Times are actually pretty good for gun owners. In Indiana, for example, they can now bring their guns to work. This bit of legislation was based on the premise that commutes to and from work in Indiana have become so dangerous that gainfully employed Hoosiers need to be able to carry guns in their cars in order to defend themselves. This gives new meaning to the word, "workforce."

If going to work in this state is more difficult today, it's not because of marauding bands of highwaymen. It's because we don't make things the way we used to anymore. Be that as it may, disgruntled employees and those susceptible to road rage are now permitted to keep an amplified form of self-expression in the glove compartment.

This was a law for which there was no need. But the gun lobby has been great at identifying aspects of life that are not immediately associated with guns and turning that into an accusation that the right to gun ownership is being curtailed.

Parks and college campuses seem like places where guns don't belong. This is why crimes committed with guns in these supposedly safe havens strike most of us as being so horrendous. Gun advocates, on the other hand, see easy targets. For them, the victims of these crimes couldn't defend themselves. Therefore, guns should be carried to picnic tables and dorm rooms as deterrents. Gun ownership means taking responsibility for your own safety.

There's a saying that's been around for ages - something to the effect that guns don't kill people, people kill people. Another old chestnut has it that when guns are outlawed, only outlaws will have guns.

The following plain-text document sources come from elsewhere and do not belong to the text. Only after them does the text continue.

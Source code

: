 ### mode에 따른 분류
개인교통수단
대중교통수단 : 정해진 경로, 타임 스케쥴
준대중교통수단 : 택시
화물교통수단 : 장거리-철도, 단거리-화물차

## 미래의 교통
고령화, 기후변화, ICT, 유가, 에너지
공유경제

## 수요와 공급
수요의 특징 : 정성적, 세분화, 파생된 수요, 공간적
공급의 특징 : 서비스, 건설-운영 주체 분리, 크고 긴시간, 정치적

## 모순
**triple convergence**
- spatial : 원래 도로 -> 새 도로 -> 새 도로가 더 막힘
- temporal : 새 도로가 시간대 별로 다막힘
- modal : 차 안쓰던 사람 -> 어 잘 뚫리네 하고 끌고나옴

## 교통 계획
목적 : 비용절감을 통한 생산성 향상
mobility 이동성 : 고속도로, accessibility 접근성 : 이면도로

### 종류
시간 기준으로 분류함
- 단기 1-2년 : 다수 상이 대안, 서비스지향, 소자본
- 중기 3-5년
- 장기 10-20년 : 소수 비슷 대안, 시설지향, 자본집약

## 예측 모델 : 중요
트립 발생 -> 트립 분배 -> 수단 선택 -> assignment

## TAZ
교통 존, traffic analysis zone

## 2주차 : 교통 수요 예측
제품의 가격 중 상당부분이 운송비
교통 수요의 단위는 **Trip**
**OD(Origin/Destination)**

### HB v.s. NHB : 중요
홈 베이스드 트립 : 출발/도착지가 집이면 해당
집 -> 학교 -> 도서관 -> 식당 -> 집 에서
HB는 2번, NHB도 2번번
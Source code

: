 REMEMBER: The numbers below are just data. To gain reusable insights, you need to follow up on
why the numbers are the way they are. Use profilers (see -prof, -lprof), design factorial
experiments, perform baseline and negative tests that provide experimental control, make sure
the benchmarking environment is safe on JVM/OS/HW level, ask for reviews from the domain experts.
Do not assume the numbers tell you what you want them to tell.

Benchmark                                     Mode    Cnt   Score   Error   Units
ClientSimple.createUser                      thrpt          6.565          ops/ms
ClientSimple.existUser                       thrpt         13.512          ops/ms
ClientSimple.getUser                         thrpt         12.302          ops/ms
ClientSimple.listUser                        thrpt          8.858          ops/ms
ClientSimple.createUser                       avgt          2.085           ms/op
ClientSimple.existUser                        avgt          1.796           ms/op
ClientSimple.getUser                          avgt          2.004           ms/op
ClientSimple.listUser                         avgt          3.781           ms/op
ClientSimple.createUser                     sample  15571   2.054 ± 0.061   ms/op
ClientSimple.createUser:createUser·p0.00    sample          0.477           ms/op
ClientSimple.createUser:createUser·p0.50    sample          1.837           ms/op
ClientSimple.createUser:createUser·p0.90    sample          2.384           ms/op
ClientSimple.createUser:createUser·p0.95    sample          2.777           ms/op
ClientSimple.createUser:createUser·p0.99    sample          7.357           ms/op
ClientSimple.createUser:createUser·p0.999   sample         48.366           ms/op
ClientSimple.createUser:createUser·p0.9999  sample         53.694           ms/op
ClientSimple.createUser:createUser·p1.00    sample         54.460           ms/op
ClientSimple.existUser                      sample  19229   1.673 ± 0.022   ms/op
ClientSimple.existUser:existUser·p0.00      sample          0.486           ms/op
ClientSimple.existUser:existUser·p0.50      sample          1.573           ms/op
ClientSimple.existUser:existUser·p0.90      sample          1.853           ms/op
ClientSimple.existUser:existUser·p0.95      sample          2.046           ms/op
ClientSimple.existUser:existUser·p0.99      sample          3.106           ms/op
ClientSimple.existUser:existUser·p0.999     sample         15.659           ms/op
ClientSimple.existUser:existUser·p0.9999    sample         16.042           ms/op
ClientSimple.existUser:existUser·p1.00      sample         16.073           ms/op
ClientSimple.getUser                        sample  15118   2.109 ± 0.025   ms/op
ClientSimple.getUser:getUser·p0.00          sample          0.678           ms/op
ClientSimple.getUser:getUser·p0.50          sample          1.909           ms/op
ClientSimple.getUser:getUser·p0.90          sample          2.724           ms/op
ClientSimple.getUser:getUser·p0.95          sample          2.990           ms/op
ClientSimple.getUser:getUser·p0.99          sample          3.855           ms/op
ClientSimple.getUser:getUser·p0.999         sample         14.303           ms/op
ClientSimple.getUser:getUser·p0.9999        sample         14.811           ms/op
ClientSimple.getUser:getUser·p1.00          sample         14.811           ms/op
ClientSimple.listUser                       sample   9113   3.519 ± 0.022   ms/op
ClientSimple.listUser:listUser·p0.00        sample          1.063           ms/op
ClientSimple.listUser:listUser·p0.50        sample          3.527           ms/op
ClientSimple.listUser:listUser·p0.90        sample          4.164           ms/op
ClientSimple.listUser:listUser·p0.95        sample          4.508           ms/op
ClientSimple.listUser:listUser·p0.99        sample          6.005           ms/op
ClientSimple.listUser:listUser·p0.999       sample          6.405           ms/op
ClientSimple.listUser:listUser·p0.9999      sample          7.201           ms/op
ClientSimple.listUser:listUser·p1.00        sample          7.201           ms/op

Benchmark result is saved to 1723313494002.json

At first blush, both observations are undeniable. Just look at a city like Chicago, where the gun laws are stricter than most places, but where gun-related crime, especially among kids, is appalling. Homicidal people have trumped Chicago's gun laws over and over again.

But would Chicago really be safer if every person walking its streets was carrying a pistol? Given their recent successes in the courts, gun rights advocates may help us find out.

Those pressing for expanded gun rights have a point: People are a problem. In fact, we're such a big problem, they claim, it takes a weapon, a gun, that is, to keep us honest.

As Thomas Hobbes wrote in 1651, the life of man in his natural state is "solitary, poore, nasty, brutish and short." It seems gun advocates still see us this way. We're a cunning species, just smart enough to be dangerous. It's every one of us for him or herself, with the strong surviving, and so on. It's little wonder the gun seems the single most compelling symbol for what America stands for as far as these folks are concerned.

Hence those marches coming on April 19. Given their bleak assessment of the human project, it's no wonder the organizers of these events see just about everything the government does as being about trying, in one way or another, to take their guns away. For them, the idea that government can solve problems is a delusion at best and, at worst, the beginning of a totalitarian state, in which overbearing authority dictates what is and is not permitted.

We need guns, they say, to keep that from happening.

Just look at Europe before the Second World War. Those people, especially the Jews, had no guns to speak of. Along came Hitler, the Nazis, the Holocaust. No one fought back because no one was armed. In this case, the guns were outlawed and only the government had them.

It's not clear how these folks feel about our currently engorged military. I suspect that for those who identify with the nation as an extension of themselves, a massive national arsenal is the equivalent of a well-stocked gun cabinet. For them, Robert Frost had it wrong. It's not fences but firepower that makes good neighbors. Others, though, probably see the military as part of the problem, a potential instrument of state-sponsored oppression. Yet another reason to keep your powder dry.

What would we do without these folks seeing danger where the rest of us find only the ups and downs of everyday existence? What would become of us without those who feel threatened? They are not mistaken, there is darkness in this world. But that's alright. There are guns enough for everybody.